- _TASK_: Tally the lines of the records below that include the word "repository", and write down only that tally.

- _DATASET ENTRIES_:
= Beginning of Section =

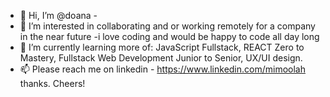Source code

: - 👋 Hi, I’m @doana - 
- 👀 I’m interested in collaborating and or working remotely for a company in the near future -i love coding and would be happy to code all day long
- 🌱 I’m currently learning more of: JavaScript Fullstack, REACT Zero to Mastery, Fullstack Web Development Junior to Senior, UX/UI design.
- 📫 Please reach me on linkedin - https://www.linkedin.com/mimoolah thanks.
Cheers!

<!---
doana01/doana01 is a ✨ special ✨ repository because its `README.md` (this file) appears on your GitHub profile.
You can click the Preview link to take a look at your changes.
--->
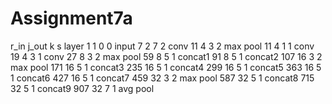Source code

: # Assignment7a


r_in	j_out	k	s	layer
1	1	0	0	input
7	2	7	2	conv
11	4	3	2	max pool
11	4	1	1	conv
19	4	3	1	conv
27	8	3	2	max pool
59	8	5	1	concat1
91	8	5	1	concat2
107	16	3	2	max pool
171	16	5	1	concat3
235	16	5	1	concat4
299	16	5	1	concat5
363	16	5	1	concat6
427	16	5	1	concat7
459	32	3	2	max pool
587	32	5	1	concat8
715	32	5	1	concat9
907	32	7	1	avg pool
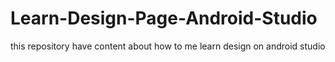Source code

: # Learn-Design-Page-Android-Studio
this repository have content about how to me learn design on android studio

= End of Section =

- _YOUR SOLUTION_: 2